▶ Required action
Please check every line of the listing for "оператор" and copy each line where it is found.
____________________
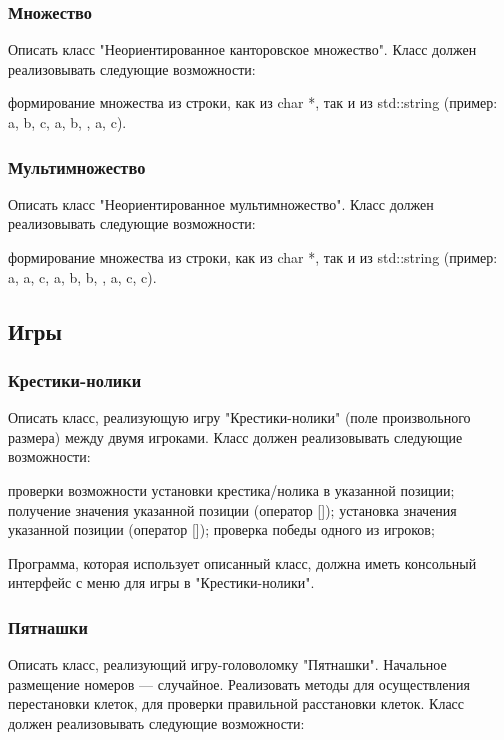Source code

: \documentclass[a4paper,12pt]{article}
\begin{document}
\subsubsection{Множество}

Описать класс "Неориентированное канторовское множество".  Класс
должен реализовывать следующие возможности:

формирование множества из строки, как из char *, так и из std::string (пример: {a, b, c, {a, b}, {}, {a, {c}}}). 

\subsubsection{Мультимножество}

Описать класс "Неориентированное мультимножество".
Класс должен реализовывать следующие возможности:

формирование множества из строки, как из char *, так и из std::string (пример: {a, a, c, {a, b, b}, {}, {a, {c, c}}}). 


\subsection{Игры}

\subsubsection{Крестики-нолики}

Описать класс, реализующую игру "Крестики-нолики" (поле произвольного размера) между двумя игроками.
Класс должен реализовывать следующие возможности:

проверки возможности установки крестика/нолика в указанной позиции;
получение значения указанной позиции (оператор []);
установка значения указанной позиции (оператор []);
проверка победы одного из игроков; 

Программа, которая использует описанный класс, должна иметь консольный интерфейс с меню для игры в "Крестики-нолики".

\subsubsection{Пятнашки}

Описать класс, реализующий игру-головоломку "Пятнашки". Начальное
размещение номеров — случайное. Реализовать методы для осуществления
перестановки клеток, для проверки правильной расстановки клеток.
Класс должен реализовывать следующие возможности:
\end{document}
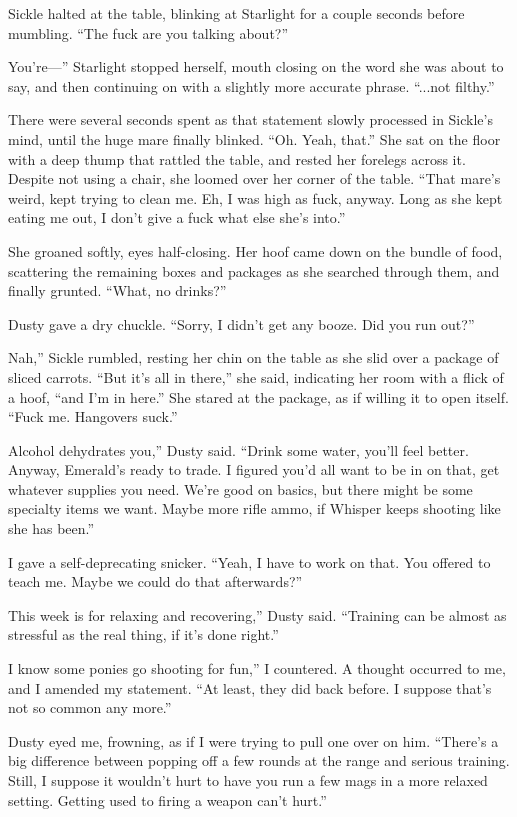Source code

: Sickle halted at the table, blinking at Starlight for a couple seconds before mumbling. “The fuck are you talking about?”

\leavevmode{}You’re—” Starlight stopped herself, mouth closing on the word she was about to say, and then continuing on with a slightly more accurate phrase. “...not filthy.”

There were several seconds spent as that statement slowly processed in Sickle’s mind, until the huge mare finally blinked. “Oh. Yeah, that.” She sat on the floor with a deep thump that rattled the table, and rested her forelegs across it. Despite not using a chair, she loomed over her corner of the table. “That mare’s weird, kept trying to clean me. Eh, I was high as fuck, anyway. Long as she kept eating me out, I don’t give a fuck what else she’s into.”

She groaned softly, eyes half-closing. Her hoof came down on the bundle of food, scattering the remaining boxes and packages as she searched through them, and finally grunted. “What, no drinks?”

Dusty gave a dry chuckle. “Sorry, I didn’t get any booze. Did you run out?”

\leavevmode{}Nah,” Sickle rumbled, resting her chin on the table as she slid over a package of sliced carrots. “But it’s all in there,” she said, indicating her room with a flick of a hoof, “and I’m in here.” She stared at the package, as if willing it to open itself. “Fuck me. Hangovers suck.”

\leavevmode{}Alcohol dehydrates you,” Dusty said. “Drink some water, you’ll feel better. Anyway, Emerald’s ready to trade. I figured you’d all want to be in on that, get whatever supplies you need. We’re good on basics, but there might be some specialty items we want. Maybe more rifle ammo, if Whisper keeps shooting like she has been.”

I gave a self-deprecating snicker. “Yeah, I have to work on that. You offered to teach me. Maybe we could do that afterwards?”

\leavevmode{}This week is for relaxing and recovering,” Dusty said. “Training can be almost as stressful as the real thing, if it’s done right.”

\leavevmode{}I know some ponies go shooting for fun,” I countered. A thought occurred to me, and I amended my statement. “At least, they did back before. I suppose that’s not so common any more.”

Dusty eyed me, frowning, as if I were trying to pull one over on him. “There’s a big difference between popping off a few rounds at the range and serious training. Still, I suppose it wouldn’t hurt to have you run a few mags in a more relaxed setting. Getting used to firing a weapon can’t hurt.”

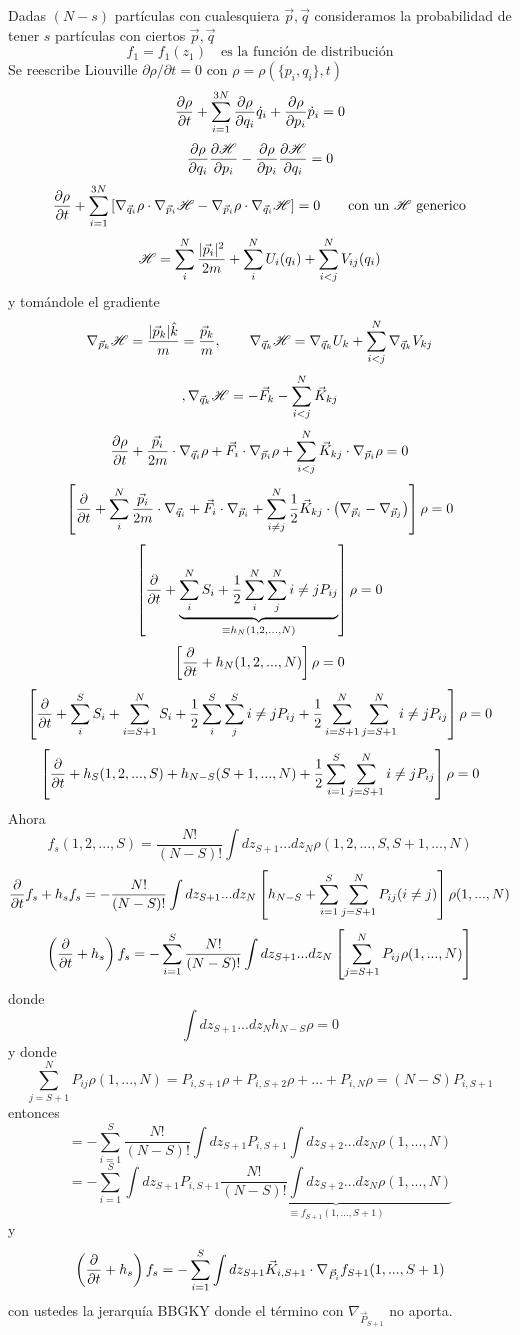 \documentclass[10pt,oneside]{CBFT_book}
\begin{document}
Dadas $(N-s)$ partículas con cualesquiera $\vec{p},\vec{q}$ consideramos la probabilidad de tener $s$
partículas con ciertos  $\vec{p},\vec{q}$
\[
	f_1 = f_1(z_1) \quad \text{es la función de distribución}
\]
Se reescribe Liouville $\partial{\rho}/\partial {t} = 0$ con $\rho = \rho( \{ p_i, q_i\},t )$
\[
	\frac{\partial^{\hspace{-0.05em}} {\rho}}{\partial {t}^{\hspace{-0.05em}}} +  \sum_{i=1}^{3N} \frac{\partial^{\hspace{-0.05em}} {\rho}}{\partial {q_i}^{\hspace{-0.05em}}} \dot{q}_i + \frac{\partial^{\hspace{-0.05em}} {\rho}}{\partial {p_i}^{\hspace{-0.05em}}} \dot{p}_i = 0
\]
\[
	\frac{\partial^{\hspace{-0.05em}} {\rho}}{\partial {q_i}^{\hspace{-0.05em}}} \frac{\partial^{\hspace{-0.05em}} {\mathscr{H}}}{\partial {p_i}^{\hspace{-0.05em}}} - \frac{\partial^{\hspace{-0.05em}} {\rho}}{\partial {p_i}^{\hspace{-0.05em}}} \frac{\partial^{\hspace{-0.05em}} {\mathscr{H}}}{\partial {q_i}^{\hspace{-0.05em}}} = 0
\]
\[
	\frac{\partial^{\hspace{-0.05em}} {\rho}}{\partial {t}^{\hspace{-0.05em}}} + \sum_{i=1}^{3N} \left[ \nabla_{\vec{q}_i}\rho \cdot \nabla_{\vec{p}_i}\mathscr{H} -
	\nabla_{\vec{p}_i}\rho \cdot \nabla_{\vec{q}_i}\mathscr{H} \right] = 0 \qquad \text{con un $\mathscr{H}$ generico}
\]
\[
	\mathscr{H} = \sum_i^N \frac{|\vec{p}_i|^2}{2m} + \sum_i^N U_i(q_i)+ \sum_{i<j}^N V_{ij}(q_i)
\]
y tomándole el gradiente
\[
	\nabla_{\vec{p}_k}\mathscr{H} = \frac{|\vec{p}_k|\hat{k}}{m} = \frac{\vec{p}_k}{m},\qquad
	\nabla_{\vec{q}_k}\mathscr{H} = \nabla_{\vec{q}_k}U_k + \sum_{i<j}^N \nabla_{\vec{q}_k} V_{kj}
\]
\[
				, \nabla_{\vec{q}_k}\mathscr{H} = -\vec{F}_k - \sum_{i<j}^N \vec{K}_{kj}
\]
\[
	\frac{\partial^{\hspace{-0.05em}} {\rho}}{\partial {t}^{\hspace{-0.05em}}} + \frac{\vec{p}_i}{2m} \cdot \nabla_{\vec{q}_i}\rho + \vec{F}_i \cdot \nabla_{\vec{p}_i}\rho + 
	\sum_{i<j}^N \vec{K}_{kj}\cdot \nabla_{\vec{p}_i} \rho = 0
\]
\[
	\left[ \frac{\partial^{\hspace{-0.05em}} {}}{\partial {t}^{\hspace{-0.05em}}} + \sum_i^N \frac{\vec{p}_i}{2m} \cdot \nabla_{\vec{q}_i} + 
	\vec{F}_i \cdot \nabla_{\vec{p}_i} + \sum_{i\neq j}^N \frac{1}{2}\vec{K}_{kj}\cdot \left( \nabla_{\vec{p}_i} -
	\nabla_{\vec{p}_j} \right) \right] \rho = 0
\]
\[
	\left[ \frac{\partial^{\hspace{-0.05em}} {}}{\partial {t}^{\hspace{-0.05em}}} + \underbrace{\sum_i^N S_i + \frac{1}{2} \sum_i^N\sum_j^N {i\neq j} P_{ij}}_{\equiv
	h_N(1,2,...,N)} \right] \rho = 0
\]
\[
	\left[ \frac{\partial^{\hspace{-0.05em}} {}}{\partial {t}^{\hspace{-0.05em}}} + h_N(1,2,...,N) \right] \rho = 0
\]
\[
	\left[ 
	\frac{\partial^{\hspace{-0.05em}} {}}{\partial {t}^{\hspace{-0.05em}}} + \sum_i^S S_i + \sum_{i=S+1}^N S_i + \frac{1}{2} \sum_i^S\sum_j^S {i\neq j} P_{ij} 
	+ \frac{1}{2} \sum_{i=S+1}^N\sum_{j=S+1}^N {i\neq j} P_{ij}
	\right] \rho = 0
\]
\[
	\left[ 
	\frac{\partial^{\hspace{-0.05em}} {}}{\partial {t}^{\hspace{-0.05em}}} + h_S(1,2,...,S)  + h_{N-S}(S+1,...,N)  + \frac{1}{2} \sum_{i=1}^S\sum_{j=S+1}^N {i\neq j} P_{ij}
	\right] \rho = 0
\]
Ahora
\[
	f_s(1,2,...,S) = \frac{N!}{(N-S)!} \int dz_{S+1} ... dz_N \rho(1,2,...,S,S+1,...,N)
\]
\[
	\frac{\partial^{\hspace{-0.05em}} {}}{\partial {t}^{\hspace{-0.05em}}}f_s + h_s f_s = -\frac{N!}{(N-S)!} \int dz_{S+1} ... dz_N
	\left[ h_{N-S} + \sum_{i=1}^S \sum_{j=S+1}^N P_{ij} (i\neq j)\right]\rho(1,...,N)
\]
\[
	\left( \frac{\partial^{\hspace{-0.05em}} {}}{\partial {t}^{\hspace{-0.05em}}} + h_s \right) f_s = - \sum_{i=1}^S \frac{N!}{(N-S)!} \int dz_{S+1} ... dz_N
	\left[ \sum_{j=S+1}^N P_{ij} \rho(1,...,N) \right]
\]
donde
\[
	\int dz_{S+1} ... dz_N h_{N-S} \rho = 0
\]
y donde 
\[
	\sum_{j=S+1}^N P_{ij}\rho(1,...,N) = P_{i,S+1}\rho + P_{i,S+2}\rho + ... + P_{i,N}\rho = (N-S)P_{i,S+1}
\]
entonces
\[
	= - \sum_{i=1}^S \frac{N!}{(N-S)!} \int dz_{S+1} P_{i,S+1} \int dz_{S+2} ... dz_N \rho(1,...,N)
\]
\[
	= - \sum_{i=1}^S \int dz_{S+1} P_{i,S+1} \underbrace{ \frac{N!}{(N-S)!} \int dz_{S+2} ... dz_N \rho(1,...,N) 
	}_{\equiv f_{S+1}(1,...,S+1)}
\]
y
\[
	\left( \frac{\partial^{\hspace{-0.05em}} {}}{\partial {t}^{\hspace{-0.05em}}} + h_s \right) f_s = - \sum_{i=1}^S \int dz_{S+1} \vec{K}_{i,S+1}\cdot \nabla_{\vec{P}_i} 
f_{S+1}(1,...,S+1)
\]
con ustedes la jerarquía BBGKY donde el término con $\nabla_{\vec{P}_{S+1}}$ no aporta.




\end{document}

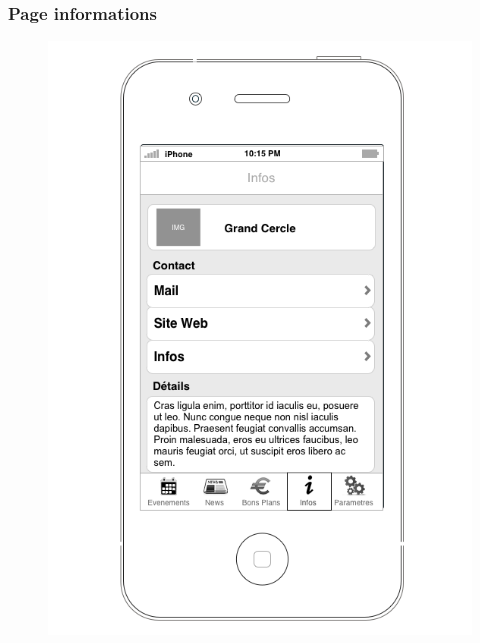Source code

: \documentclass[a4paper, 11px]{article}
\begin{document}
\subsubsection{Page informations}
\vfill
\begin{figure}[htbp]
	\begin{minipage}[c]{.50\linewidth}
		\begin{center}
			\includegraphics[scale=0.3]{../../Sketch/iOS/infos.png}
		\end{center}
	\end{minipage}
\end{figure}
\end{document}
____________________
▶ Result for this exercise
получение значения указанной позиции (оператор []);
установка значения указанной позиции (оператор []);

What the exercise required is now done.